== WORK TASK ==
Give the number of lines in the data that hold the string "Vercel". Nothing else is needed.

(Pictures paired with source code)
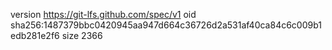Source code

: version https://git-lfs.github.com/spec/v1
oid sha256:1487379bbc0420945aa947d664c36726d2a531af40ca84c6c009b1edb281e2f6
size 2366
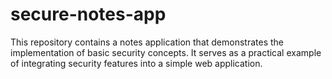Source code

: # secure-notes-app
This repository contains a notes application that demonstrates the implementation of basic security concepts. It serves as a practical example of integrating security features into a simple web application.
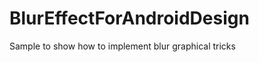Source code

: BlurEffectForAndroidDesign
==========================

Sample to show how to implement blur graphical tricks
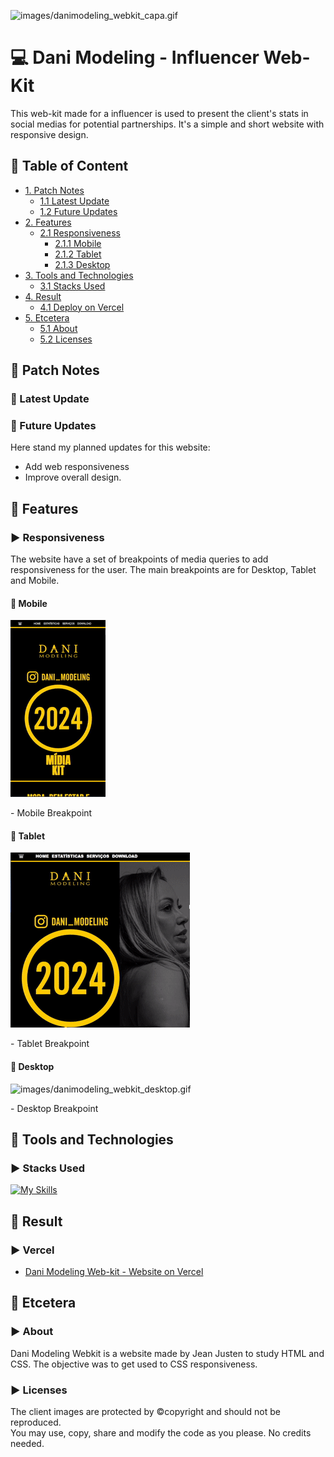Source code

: <!--Title Image-->
![images/danimodeling_webkit_capa.gif](https://github.com/jeanjusten/Dani_Modeling_Media_Kit/blob/main/images/danimodeling_webkit_capa.gif?raw=true)
# :computer: Dani Modeling - Influencer Web-Kit
  <p>
  This web-kit made for a influencer is used to present the client's stats in social medias for potential partnerships.
  It's a simple and short website with responsive design.
  </p>

<!--Menu-->
## :large_orange_diamond: Table of Content
- [1. Patch Notes](#large_orange_diamond-patch-notes)
  - [1.1 Latest Update](#pushpin-latest-update)
  - [1.2 Future Updates](#bookmark_tabs-future-updates)
- [2. Features](#large_orange_diamond-features)
  - [2.1 Responsiveness](#arrow_forward-responsiveness)
    - [2.1.1 Mobile](#small_red_triangle_down-mobile)
    - [2.1.2 Tablet](#small_red_triangle_down-tablet)
    - [2.1.3 Desktop](#small_red_triangle_down-desktop)
- [3. Tools and Technologies](#large_orange_diamond-tools-and-technologies)
  - [3.1 Stacks Used](#arrow_forward-stacks-used)
- [4. Result](#large_orange_diamond-result)
  - [4.1 Deploy on Vercel](#arrow_forward-vercel)
- [5. Etcetera](#large_orange_diamond-etcetera)
  - [5.1 About](#arrow_forward-about)
  - [5.2 Licenses](#arrow_forward-licenses)

<!--Patch Notes-->
## :large_orange_diamond: Patch Notes
### :pushpin: Latest Update
<strong></strong>

### :bookmark_tabs: Future Updates
<p>
Here stand my planned updates for this website:

- Add web responsiveness
- Improve overall design.
</p>

<!--Features-->
## :large_orange_diamond: Features
### :arrow_forward: Responsiveness
<p>
The website have a set of breakpoints of media queries to add responsiveness for the user. 
The main breakpoints are for Desktop, Tablet and Mobile.  
</p>

#### :small_red_triangle_down: Mobile
![images/danimodeling_webkit_celular.gif](https://github.com/jeanjusten/Dani_Modeling_Media_Kit/blob/main/images/danimodeling_webkit_celular.gif?raw=true)
<p>- Mobile Breakpoint</p>

#### :small_red_triangle_down: Tablet
![images/danimodeling_webkit_tablet.gif](https://github.com/jeanjusten/Dani_Modeling_Media_Kit/blob/main/images/danimodeling_webkit_tablet.gif?raw=true)
<p>- Tablet Breakpoint</p>

#### :small_red_triangle_down: Desktop
![images/danimodeling_webkit_desktop.gif](https://github.com/jeanjusten/Dani_Modeling_Media_Kit/blob/main/images/danimodeling_webkit_desktop.gif?raw=true)
<p>- Desktop Breakpoint</p>

<!--Tools Used-->
## :large_orange_diamond: Tools and Technologies
### :arrow_forward: Stacks Used
[![My Skills](https://skillicons.dev/icons?i=html,css)](https://skillicons.dev)

<!--Result-->
## :large_orange_diamond: Result
### :arrow_forward: Vercel
- <a href="https://danimodeling-mediakit.vercel.app/" alt="See the page live on Vercel now">Dani Modeling Web-kit - Website on Vercel</a>

<!--Etcetera-->
## :large_orange_diamond: Etcetera
### :arrow_forward: About
<p>
  Dani Modeling Webkit is a website made by Jean Justen to study HTML and CSS.
  The objective was to get used to CSS responsiveness.
</p>

### :arrow_forward: Licenses
<p>
  The client images are protected by ©copyright and should not be reproduced. <br>
  You may use, copy, share and modify the code as you please. No credits needed.
</p>
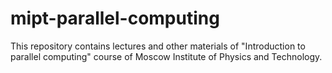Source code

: mipt-parallel-computing
=======================

This repository contains lectures and other materials of "Introduction to parallel computing" course of Moscow Institute of Physics and Technology.
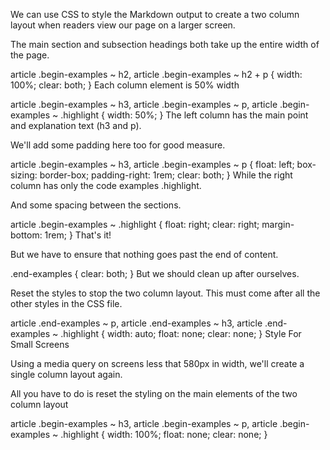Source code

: We can use CSS to style the Markdown output to create a two column layout when readers view our page on a larger screen.

The main section and subsection headings both take up the entire width of the page.

article .begin-examples ~ h2,
article .begin-examples ~ h2 + p {
    width: 100%;
    clear: both;
}
Each column element is 50% width

article .begin-examples ~ h3,
article .begin-examples ~ p,
article .begin-examples ~ .highlight {
    width: 50%;
}
The left column has the main point and explanation text (h3 and p).

We'll add some padding here too for good measure.

article .begin-examples ~ h3,
article .begin-examples ~ p {
    float: left;
    box-sizing: border-box;
    padding-right: 1rem;
    clear: both;
}
While the right column has only the code examples .highlight.

And some spacing between the sections.

article .begin-examples ~ .highlight {
    float: right;
    clear: right;
    margin-bottom: 1rem;
}
That's it!

But we have to ensure that nothing goes past the end of content.

.end-examples {
    clear: both;
}
But we should clean up after ourselves.

Reset the styles to stop the two column layout. This must come after all the other styles in the CSS file.

article .end-examples ~ p,
article .end-examples ~ h3,
article .end-examples ~ .highlight {
    width: auto;
    float: none;
    clear: none;
}
Style For Small Screens

Using a media query on screens less that 580px in width, we'll create a single column layout again.

All you have to do is reset the styling on the main elements of the two column layout

article .begin-examples ~ h3,
article .begin-examples ~ p,
article .begin-examples ~ .highlight {
    width: 100%;
    float: none;
    clear: none;
}
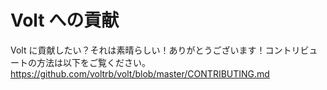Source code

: # Volt への貢献

Volt に貢献したい？それは素晴らしい！ありがとうございます！コントリビュートの方法は以下をご覧ください。
https://github.com/voltrb/volt/blob/master/CONTRIBUTING.md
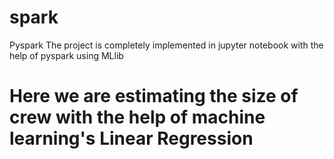 # spark
Pyspark
The project is completely implemented in jupyter notebook with the help of pyspark using MLlib 
# Here we are estimating the size of crew with the help of machine learning's Linear Regression
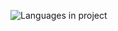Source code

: ![Languages in project](https://github.com/ddanielchik/web_lab_1/blob/main/path/to/your-animation.gif)
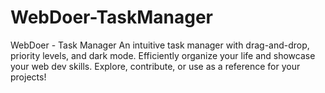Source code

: # WebDoer-TaskManager
WebDoer - Task Manager An intuitive task manager with drag-and-drop, priority levels, and dark mode. Efficiently organize your life and showcase your web dev skills. Explore, contribute, or use as a reference for your projects!
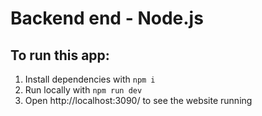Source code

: # Backend end - Node.js

## To run this app:

1. Install dependencies with `npm i`
2. Run locally with `npm run dev`
3. Open http://localhost:3090/ to see the website running
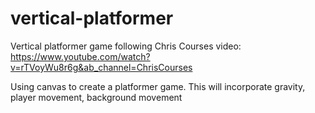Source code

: # vertical-platformer
Vertical platformer game following Chris Courses video: 
https://www.youtube.com/watch?v=rTVoyWu8r6g&ab_channel=ChrisCourses

Using canvas to create a platformer game. 
This will incorporate gravity, player movement, background movement
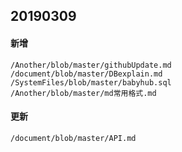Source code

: ## 20190309
  #### 新增
    /Another/blob/master/githubUpdate.md
    /document/blob/master/DBexplain.md
    /SystemFiles/blob/master/babyhub.sql
    /Another/blob/master/md常用格式.md
  
  #### 更新
    /document/blob/master/API.md
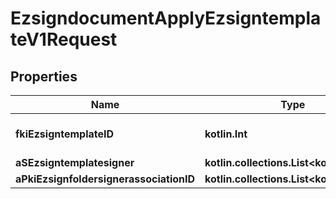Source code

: 
# EzsigndocumentApplyEzsigntemplateV1Request

## Properties
Name | Type | Description | Notes
------------ | ------------- | ------------- | -------------
**fkiEzsigntemplateID** | **kotlin.Int** | The unique ID of the Ezsigntemplate | 
**aSEzsigntemplatesigner** | **kotlin.collections.List&lt;kotlin.String&gt;** |  | 
**aPkiEzsignfoldersignerassociationID** | **kotlin.collections.List&lt;kotlin.Int&gt;** |  | 



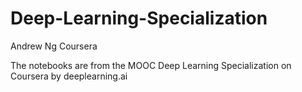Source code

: # Deep-Learning-Specialization
Andrew Ng Coursera

The notebooks are from the MOOC Deep Learning Specialization on Coursera by deeplearning.ai
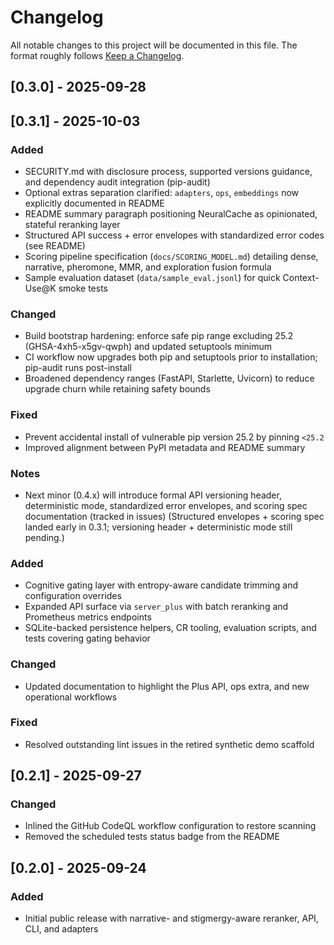 # Changelog

All notable changes to this project will be documented in this file. The format roughly follows [Keep a Changelog](https://keepachangelog.com/en/1.1.0/).

## [0.3.0] - 2025-09-28
## [0.3.1] - 2025-10-03
### Added
- SECURITY.md with disclosure process, supported versions guidance, and dependency audit integration (pip-audit)
- Optional extras separation clarified: `adapters`, `ops`, `embeddings` now explicitly documented in README
- README summary paragraph positioning NeuralCache as opinionated, stateful reranking layer
- Structured API success + error envelopes with standardized error codes (see README)
- Scoring pipeline specification (`docs/SCORING_MODEL.md`) detailing dense, narrative, pheromone, MMR, and exploration fusion formula
- Sample evaluation dataset (`data/sample_eval.jsonl`) for quick Context-Use@K smoke tests

### Changed
- Build bootstrap hardening: enforce safe pip range excluding 25.2 (GHSA-4xh5-x5gv-qwph) and updated setuptools minimum
- CI workflow now upgrades both pip and setuptools prior to installation; pip-audit runs post-install
- Broadened dependency ranges (FastAPI, Starlette, Uvicorn) to reduce upgrade churn while retaining safety bounds

### Fixed
- Prevent accidental install of vulnerable pip version 25.2 by pinning `<25.2`
- Improved alignment between PyPI metadata and README summary

### Notes
- Next minor (0.4.x) will introduce formal API versioning header, deterministic mode, standardized error envelopes, and scoring spec documentation (tracked in issues)
	(Structured envelopes + scoring spec landed early in 0.3.1; versioning header + deterministic mode still pending.)

### Added
- Cognitive gating layer with entropy-aware candidate trimming and configuration overrides
- Expanded API surface via `server_plus` with batch reranking and Prometheus metrics endpoints
- SQLite-backed persistence helpers, CR tooling, evaluation scripts, and tests covering gating behavior

### Changed
- Updated documentation to highlight the Plus API, ops extra, and new operational workflows

### Fixed
- Resolved outstanding lint issues in the retired synthetic demo scaffold

## [0.2.1] - 2025-09-27
### Changed
- Inlined the GitHub CodeQL workflow configuration to restore scanning
- Removed the scheduled tests status badge from the README

## [0.2.0] - 2025-09-24
### Added
- Initial public release with narrative- and stigmergy-aware reranker, API, CLI, and adapters
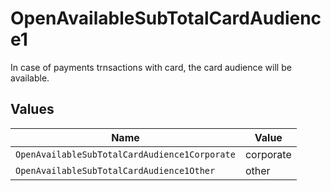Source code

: # OpenAvailableSubTotalCardAudience1

In case of payments trnsactions with card, the card audience will be available.


## Values

| Name                                          | Value                                         |
| --------------------------------------------- | --------------------------------------------- |
| `OpenAvailableSubTotalCardAudience1Corporate` | corporate                                     |
| `OpenAvailableSubTotalCardAudience1Other`     | other                                         |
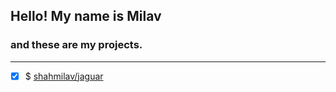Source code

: ## Hello! My name is Milav

### and these are my projects.

---

* [X] $ [shahmilav/jaguar](https://github.com/shahmilav/jaguar)
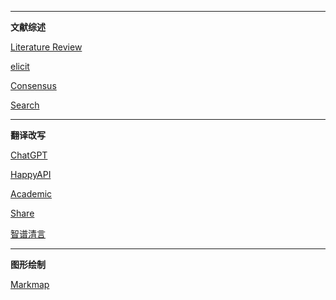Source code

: 

---
**文献综述**

[Literature Review](https://www.paperdigest.org/review/)

[elicit](https://elicit.com/)

[Consensus](https://consensus.app/search/)

[Search](https://searchgptool.ai/)

---
**翻译改写**

[ChatGPT](https://chatgpt.com/?oai-dm=1)

[HappyAPI](https://happyapi.org)

[Academic](http://47.120.73.161:22303/)

[Share](https://chat.mynanian.top/list)

[智谱清言](https://chatglm.cn/)

---
**图形绘制**

[Markmap](https://markmap.js.org/)
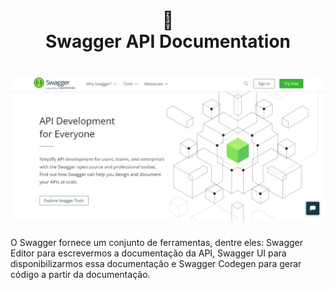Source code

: <h1 align="center">
📄<br>Swagger API Documentation
</h1>

<h1 align="center">
  <img src="swagger.jpg">
</h1>

<p> O Swagger fornece um conjunto de ferramentas, dentre eles: Swagger Editor para escrevermos a documentação da API, Swagger UI para disponibilizarmos essa documentação e Swagger Codegen para gerar código a partir da documentação.</p>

== YOUR RESPONSE ==
3